The kids all grew up with Farm Bureau. From the time they could sit in a meeting, Greg Gaines would help entertain them as they sat and colored, as Lee and Ann did, or pushed tractors and airplanes, as Ben did. The girls thought they were pretty neat when they got big enough to know their way around and could go to the swimming pool, or down to the arcade room, by themselves. They were good babysitters and shuttled their brother up and down the escalator over and over. There wasn't a giant outlet mall way back when, so most of our entertainment happened right here at the resort. We could keep plenty busy if the weather was nice just walking the labyrinth of the grounds, but if it was raining (it was never cold to us northern denizens), we could play ping pong for free. It was a special treat when Laura and Mark came to spend a weekend; then we might bowl or even go ice skating.

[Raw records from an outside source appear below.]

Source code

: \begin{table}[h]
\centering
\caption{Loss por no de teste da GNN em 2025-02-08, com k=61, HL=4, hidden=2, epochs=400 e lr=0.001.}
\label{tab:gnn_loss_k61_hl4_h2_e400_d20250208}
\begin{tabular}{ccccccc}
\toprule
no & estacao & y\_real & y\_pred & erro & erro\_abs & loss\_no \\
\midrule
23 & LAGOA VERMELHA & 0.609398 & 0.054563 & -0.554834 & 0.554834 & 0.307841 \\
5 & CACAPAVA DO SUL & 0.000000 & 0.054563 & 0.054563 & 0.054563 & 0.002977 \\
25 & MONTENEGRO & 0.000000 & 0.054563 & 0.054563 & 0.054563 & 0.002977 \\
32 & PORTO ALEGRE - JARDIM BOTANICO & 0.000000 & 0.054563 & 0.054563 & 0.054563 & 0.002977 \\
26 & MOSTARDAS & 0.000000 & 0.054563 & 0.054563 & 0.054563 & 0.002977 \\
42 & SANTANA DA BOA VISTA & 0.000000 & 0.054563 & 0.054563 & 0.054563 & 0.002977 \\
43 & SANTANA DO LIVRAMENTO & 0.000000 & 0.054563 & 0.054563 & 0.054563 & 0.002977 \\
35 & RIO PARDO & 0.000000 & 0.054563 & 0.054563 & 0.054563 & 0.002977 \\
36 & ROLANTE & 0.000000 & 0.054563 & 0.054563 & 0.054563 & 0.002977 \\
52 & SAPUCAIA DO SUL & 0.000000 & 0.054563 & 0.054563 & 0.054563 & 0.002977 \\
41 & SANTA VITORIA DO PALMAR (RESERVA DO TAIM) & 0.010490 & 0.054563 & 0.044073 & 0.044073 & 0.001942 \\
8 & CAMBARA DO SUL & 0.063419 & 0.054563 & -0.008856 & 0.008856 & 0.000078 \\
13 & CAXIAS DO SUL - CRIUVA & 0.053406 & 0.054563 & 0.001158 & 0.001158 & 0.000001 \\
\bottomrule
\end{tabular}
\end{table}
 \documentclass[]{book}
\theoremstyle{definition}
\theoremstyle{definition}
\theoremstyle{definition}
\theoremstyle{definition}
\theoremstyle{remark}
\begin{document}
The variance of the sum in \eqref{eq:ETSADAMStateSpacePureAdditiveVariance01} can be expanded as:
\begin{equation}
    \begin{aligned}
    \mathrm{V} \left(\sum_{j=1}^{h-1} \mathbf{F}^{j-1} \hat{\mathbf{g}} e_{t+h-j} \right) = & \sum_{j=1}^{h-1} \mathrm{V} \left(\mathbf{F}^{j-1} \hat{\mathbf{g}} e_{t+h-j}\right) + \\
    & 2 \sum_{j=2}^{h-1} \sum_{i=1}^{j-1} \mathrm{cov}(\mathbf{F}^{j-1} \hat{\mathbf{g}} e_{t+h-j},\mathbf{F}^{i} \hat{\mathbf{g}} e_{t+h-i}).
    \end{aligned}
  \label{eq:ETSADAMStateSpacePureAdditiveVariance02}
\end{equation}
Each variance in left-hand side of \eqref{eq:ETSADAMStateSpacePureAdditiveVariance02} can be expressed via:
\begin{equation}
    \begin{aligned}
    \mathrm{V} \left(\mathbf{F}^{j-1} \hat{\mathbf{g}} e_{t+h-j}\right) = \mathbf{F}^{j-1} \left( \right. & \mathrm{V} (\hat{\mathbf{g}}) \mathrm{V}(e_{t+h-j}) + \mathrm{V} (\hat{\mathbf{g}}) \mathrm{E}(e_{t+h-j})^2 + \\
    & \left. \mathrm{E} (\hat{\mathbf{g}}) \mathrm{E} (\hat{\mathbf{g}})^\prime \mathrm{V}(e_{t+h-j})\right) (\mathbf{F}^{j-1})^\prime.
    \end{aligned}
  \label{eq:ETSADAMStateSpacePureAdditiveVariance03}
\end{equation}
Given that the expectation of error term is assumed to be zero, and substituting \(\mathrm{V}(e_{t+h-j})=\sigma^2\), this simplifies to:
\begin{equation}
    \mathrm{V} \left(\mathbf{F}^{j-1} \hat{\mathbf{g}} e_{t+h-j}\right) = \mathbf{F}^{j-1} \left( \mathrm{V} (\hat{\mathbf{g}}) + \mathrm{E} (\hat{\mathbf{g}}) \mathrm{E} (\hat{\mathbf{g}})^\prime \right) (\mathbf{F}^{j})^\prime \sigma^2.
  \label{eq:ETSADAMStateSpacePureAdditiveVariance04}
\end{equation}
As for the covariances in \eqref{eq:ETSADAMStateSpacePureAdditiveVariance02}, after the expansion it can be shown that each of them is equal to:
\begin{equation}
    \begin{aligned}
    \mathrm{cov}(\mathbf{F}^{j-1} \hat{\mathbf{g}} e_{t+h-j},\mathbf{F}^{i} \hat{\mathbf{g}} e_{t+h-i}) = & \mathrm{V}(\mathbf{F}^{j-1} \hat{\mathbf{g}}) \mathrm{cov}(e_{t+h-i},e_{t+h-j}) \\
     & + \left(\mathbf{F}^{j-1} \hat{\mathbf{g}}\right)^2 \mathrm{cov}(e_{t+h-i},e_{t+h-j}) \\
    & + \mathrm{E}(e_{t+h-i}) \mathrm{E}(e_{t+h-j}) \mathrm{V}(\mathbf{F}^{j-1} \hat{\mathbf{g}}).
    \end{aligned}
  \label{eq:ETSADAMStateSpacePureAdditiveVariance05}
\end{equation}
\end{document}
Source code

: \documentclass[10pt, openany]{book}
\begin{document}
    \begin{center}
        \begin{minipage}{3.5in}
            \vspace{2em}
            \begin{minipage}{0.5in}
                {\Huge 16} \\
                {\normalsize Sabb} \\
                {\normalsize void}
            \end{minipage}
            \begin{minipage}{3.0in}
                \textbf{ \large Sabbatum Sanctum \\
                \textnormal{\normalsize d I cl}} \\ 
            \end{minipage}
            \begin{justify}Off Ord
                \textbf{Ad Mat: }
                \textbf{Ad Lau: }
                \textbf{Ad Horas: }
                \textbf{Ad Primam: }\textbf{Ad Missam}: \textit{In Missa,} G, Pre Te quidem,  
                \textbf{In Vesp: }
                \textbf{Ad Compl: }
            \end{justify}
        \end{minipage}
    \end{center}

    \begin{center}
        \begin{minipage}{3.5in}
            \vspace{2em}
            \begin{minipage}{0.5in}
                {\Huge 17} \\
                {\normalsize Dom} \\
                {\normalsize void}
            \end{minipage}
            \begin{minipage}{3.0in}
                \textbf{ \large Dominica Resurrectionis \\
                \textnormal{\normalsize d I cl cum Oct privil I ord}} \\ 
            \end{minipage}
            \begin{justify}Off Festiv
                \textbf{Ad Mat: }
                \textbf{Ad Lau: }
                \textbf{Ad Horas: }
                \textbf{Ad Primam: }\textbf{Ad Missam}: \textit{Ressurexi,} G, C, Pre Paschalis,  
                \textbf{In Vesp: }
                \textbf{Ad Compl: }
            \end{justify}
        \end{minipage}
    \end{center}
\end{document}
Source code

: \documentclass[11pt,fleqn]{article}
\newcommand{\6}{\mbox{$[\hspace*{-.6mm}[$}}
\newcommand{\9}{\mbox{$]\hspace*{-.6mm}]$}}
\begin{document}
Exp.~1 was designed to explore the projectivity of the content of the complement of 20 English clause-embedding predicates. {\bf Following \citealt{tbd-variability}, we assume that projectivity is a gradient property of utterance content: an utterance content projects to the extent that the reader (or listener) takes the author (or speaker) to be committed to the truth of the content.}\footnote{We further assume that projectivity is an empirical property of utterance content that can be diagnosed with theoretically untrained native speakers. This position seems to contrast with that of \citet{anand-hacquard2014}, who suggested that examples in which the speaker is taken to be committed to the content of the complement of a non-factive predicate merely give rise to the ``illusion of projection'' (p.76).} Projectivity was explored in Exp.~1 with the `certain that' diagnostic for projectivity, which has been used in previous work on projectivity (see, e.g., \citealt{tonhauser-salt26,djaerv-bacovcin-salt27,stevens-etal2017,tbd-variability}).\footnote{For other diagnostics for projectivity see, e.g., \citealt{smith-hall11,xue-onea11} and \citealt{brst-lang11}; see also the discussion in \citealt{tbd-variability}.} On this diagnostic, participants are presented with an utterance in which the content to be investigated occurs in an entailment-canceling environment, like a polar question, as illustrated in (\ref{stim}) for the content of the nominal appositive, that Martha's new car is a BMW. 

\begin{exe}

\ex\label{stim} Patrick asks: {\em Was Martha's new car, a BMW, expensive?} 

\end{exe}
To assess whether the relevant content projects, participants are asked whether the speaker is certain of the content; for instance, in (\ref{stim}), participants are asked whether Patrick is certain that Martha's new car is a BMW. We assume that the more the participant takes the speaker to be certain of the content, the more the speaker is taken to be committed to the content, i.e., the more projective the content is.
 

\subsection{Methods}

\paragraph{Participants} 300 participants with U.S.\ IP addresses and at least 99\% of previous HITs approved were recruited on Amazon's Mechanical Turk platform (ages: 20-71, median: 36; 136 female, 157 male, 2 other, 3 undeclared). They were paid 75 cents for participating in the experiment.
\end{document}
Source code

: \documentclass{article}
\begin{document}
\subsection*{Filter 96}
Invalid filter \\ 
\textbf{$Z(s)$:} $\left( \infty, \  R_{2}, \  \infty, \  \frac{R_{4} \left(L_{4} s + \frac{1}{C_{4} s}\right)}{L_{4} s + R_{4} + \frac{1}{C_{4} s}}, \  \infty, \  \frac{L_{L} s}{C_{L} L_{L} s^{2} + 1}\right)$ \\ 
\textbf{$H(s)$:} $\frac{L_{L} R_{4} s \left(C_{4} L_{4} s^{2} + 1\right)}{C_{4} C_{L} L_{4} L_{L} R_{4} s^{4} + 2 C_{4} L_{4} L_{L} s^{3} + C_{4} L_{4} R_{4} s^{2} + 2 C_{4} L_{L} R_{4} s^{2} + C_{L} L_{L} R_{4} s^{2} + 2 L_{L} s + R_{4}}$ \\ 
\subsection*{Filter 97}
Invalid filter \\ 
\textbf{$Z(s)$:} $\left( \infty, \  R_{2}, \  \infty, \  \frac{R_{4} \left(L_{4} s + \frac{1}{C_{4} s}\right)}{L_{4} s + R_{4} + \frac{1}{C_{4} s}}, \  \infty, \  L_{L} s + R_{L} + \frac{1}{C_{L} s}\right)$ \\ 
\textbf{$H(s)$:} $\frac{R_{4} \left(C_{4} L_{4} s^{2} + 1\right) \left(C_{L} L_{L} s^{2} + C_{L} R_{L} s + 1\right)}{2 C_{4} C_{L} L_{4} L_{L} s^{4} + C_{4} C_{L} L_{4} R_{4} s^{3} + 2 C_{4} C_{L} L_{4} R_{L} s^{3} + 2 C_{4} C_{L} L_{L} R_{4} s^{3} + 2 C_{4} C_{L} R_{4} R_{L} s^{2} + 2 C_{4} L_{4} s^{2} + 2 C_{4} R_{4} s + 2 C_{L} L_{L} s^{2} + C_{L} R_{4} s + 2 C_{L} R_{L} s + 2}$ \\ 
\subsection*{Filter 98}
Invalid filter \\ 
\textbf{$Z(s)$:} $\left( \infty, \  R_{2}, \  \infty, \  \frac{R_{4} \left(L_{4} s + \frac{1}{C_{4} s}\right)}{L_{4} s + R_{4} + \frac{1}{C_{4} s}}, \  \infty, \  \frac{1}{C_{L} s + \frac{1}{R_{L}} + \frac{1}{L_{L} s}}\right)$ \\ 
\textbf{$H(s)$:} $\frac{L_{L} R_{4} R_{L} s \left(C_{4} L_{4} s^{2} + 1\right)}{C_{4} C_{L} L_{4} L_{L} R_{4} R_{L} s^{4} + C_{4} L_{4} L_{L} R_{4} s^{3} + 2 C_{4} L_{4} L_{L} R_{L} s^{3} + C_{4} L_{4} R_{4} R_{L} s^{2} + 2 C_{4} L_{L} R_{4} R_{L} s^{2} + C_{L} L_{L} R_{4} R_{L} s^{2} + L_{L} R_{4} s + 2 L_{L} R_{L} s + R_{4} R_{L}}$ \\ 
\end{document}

But the center of attention was the meeting itself. Whether Blake was county president or a voting delegate or, good fortune of all, a member of the Resolutions (or Policy Development committee back in olden times!) sitting up front, the big packet of colored paper was center attention. Looking back, we hope no one remembers how, well, let's say, over enthusiastic, we could be about Farm Bureau policy. We were excited to be in the midst of folks who got down and dirty about ideas and politics, a situation we had been away from since college days. We might be bottom rung, but we were part and parcel even as we sat in the back or sides with our two little girls, and, later, little boy.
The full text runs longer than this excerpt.